* Prompt: Check each line below for the word "pclntab" and give the count alone.

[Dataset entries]
□ □ □
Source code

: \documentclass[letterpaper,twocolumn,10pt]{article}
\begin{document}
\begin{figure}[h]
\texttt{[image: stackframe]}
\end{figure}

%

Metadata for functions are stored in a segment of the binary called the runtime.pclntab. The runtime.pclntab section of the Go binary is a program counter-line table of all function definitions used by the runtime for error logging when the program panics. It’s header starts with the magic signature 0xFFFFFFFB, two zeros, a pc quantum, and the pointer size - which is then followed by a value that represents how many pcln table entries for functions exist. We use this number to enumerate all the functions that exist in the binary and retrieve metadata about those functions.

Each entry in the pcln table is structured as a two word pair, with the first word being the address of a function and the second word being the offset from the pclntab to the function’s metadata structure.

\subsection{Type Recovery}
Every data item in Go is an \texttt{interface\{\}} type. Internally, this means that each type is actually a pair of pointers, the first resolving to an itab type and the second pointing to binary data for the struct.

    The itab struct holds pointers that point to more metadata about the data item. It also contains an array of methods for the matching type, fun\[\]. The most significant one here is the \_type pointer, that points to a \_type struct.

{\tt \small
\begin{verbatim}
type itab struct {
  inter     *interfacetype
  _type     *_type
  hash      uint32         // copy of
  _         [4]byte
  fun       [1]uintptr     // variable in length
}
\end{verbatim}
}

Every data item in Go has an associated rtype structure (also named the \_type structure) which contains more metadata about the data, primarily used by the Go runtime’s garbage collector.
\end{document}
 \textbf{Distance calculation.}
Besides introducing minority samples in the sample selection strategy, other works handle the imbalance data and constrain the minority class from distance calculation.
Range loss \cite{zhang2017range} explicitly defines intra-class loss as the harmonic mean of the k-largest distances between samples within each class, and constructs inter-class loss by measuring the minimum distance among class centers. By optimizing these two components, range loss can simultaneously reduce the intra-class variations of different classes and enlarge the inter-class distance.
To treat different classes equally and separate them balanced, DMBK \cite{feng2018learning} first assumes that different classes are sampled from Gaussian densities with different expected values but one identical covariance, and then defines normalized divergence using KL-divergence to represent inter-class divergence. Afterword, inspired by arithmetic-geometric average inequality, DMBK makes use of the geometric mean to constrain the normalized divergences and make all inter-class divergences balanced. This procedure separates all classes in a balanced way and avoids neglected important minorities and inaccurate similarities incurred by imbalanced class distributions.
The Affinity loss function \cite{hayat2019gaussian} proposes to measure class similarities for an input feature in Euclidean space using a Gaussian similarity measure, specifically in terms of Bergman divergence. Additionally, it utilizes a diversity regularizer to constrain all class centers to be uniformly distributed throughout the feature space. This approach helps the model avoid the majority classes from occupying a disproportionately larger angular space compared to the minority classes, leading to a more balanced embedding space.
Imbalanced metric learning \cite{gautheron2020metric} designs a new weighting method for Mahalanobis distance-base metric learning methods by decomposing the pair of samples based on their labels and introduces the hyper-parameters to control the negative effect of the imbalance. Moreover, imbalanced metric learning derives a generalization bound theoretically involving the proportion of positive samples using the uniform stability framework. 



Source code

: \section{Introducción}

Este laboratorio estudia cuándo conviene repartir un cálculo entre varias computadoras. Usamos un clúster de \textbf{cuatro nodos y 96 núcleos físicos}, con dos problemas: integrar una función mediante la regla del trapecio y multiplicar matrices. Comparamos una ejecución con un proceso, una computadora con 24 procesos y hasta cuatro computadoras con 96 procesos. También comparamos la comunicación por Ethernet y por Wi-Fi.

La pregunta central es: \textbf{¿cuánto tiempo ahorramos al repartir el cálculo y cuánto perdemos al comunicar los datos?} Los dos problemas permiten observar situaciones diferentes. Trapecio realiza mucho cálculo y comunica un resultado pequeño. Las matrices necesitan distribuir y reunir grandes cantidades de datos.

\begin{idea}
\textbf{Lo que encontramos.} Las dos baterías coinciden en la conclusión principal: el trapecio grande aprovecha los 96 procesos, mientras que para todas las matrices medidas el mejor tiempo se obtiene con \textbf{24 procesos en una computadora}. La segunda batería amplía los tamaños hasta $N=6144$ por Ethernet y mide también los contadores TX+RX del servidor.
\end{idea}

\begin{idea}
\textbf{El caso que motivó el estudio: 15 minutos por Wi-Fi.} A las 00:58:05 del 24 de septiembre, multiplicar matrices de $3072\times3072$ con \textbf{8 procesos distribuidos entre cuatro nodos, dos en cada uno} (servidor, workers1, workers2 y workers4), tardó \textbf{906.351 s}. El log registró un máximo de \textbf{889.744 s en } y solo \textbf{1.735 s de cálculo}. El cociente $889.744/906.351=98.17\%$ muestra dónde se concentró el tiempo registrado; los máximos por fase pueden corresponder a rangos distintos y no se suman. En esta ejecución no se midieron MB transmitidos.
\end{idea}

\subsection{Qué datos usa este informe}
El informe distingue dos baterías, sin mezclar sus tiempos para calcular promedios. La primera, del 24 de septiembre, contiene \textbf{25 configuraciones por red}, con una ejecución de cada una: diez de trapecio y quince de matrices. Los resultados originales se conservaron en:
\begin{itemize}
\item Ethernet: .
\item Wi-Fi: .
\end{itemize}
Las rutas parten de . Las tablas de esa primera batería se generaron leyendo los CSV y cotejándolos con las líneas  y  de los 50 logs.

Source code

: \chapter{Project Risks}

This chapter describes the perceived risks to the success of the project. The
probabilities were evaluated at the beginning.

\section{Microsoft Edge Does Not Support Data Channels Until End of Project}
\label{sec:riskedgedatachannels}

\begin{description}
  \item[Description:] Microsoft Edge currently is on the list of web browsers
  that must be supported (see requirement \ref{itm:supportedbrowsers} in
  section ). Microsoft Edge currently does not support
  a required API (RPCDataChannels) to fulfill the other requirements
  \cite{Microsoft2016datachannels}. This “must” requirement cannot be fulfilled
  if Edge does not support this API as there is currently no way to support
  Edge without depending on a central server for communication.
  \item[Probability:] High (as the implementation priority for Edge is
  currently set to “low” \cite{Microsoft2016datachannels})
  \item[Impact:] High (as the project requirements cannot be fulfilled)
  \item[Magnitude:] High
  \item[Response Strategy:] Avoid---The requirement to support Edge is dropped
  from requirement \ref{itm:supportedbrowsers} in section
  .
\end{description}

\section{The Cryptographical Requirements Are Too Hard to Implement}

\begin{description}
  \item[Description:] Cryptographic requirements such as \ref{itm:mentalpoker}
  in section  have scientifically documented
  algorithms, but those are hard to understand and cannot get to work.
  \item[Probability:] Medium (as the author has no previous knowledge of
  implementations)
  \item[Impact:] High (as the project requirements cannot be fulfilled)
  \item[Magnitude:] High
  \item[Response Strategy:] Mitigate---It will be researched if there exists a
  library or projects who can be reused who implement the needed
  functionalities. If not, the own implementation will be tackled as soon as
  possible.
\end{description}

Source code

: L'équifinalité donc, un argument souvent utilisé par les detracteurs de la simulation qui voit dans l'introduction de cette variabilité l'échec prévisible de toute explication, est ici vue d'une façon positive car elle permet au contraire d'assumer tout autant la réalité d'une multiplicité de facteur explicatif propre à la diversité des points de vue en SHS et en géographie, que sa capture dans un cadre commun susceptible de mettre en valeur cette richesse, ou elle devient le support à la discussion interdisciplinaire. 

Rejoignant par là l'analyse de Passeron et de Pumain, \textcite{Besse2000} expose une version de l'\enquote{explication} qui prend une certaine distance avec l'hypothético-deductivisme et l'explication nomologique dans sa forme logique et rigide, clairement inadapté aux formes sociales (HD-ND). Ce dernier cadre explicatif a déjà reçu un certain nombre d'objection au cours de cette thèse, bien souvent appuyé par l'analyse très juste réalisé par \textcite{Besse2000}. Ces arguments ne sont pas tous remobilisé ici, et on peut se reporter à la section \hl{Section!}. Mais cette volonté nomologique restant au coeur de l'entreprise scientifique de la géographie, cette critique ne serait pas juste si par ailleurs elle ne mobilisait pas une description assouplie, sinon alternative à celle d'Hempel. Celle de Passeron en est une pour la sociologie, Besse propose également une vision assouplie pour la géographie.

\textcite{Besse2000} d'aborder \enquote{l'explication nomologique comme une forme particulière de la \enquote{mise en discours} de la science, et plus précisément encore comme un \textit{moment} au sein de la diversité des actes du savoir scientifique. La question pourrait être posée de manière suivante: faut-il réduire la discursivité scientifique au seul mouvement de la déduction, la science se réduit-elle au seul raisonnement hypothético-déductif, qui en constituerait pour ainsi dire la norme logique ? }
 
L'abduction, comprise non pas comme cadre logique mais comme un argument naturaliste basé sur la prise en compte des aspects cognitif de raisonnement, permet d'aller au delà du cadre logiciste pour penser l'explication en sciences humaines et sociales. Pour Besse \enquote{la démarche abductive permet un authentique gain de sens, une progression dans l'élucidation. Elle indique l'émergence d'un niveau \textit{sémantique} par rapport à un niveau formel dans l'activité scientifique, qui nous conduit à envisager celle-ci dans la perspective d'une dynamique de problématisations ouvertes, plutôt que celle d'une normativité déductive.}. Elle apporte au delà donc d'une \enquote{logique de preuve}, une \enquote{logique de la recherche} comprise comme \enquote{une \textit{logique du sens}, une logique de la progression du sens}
□ □ □
* Reply: 2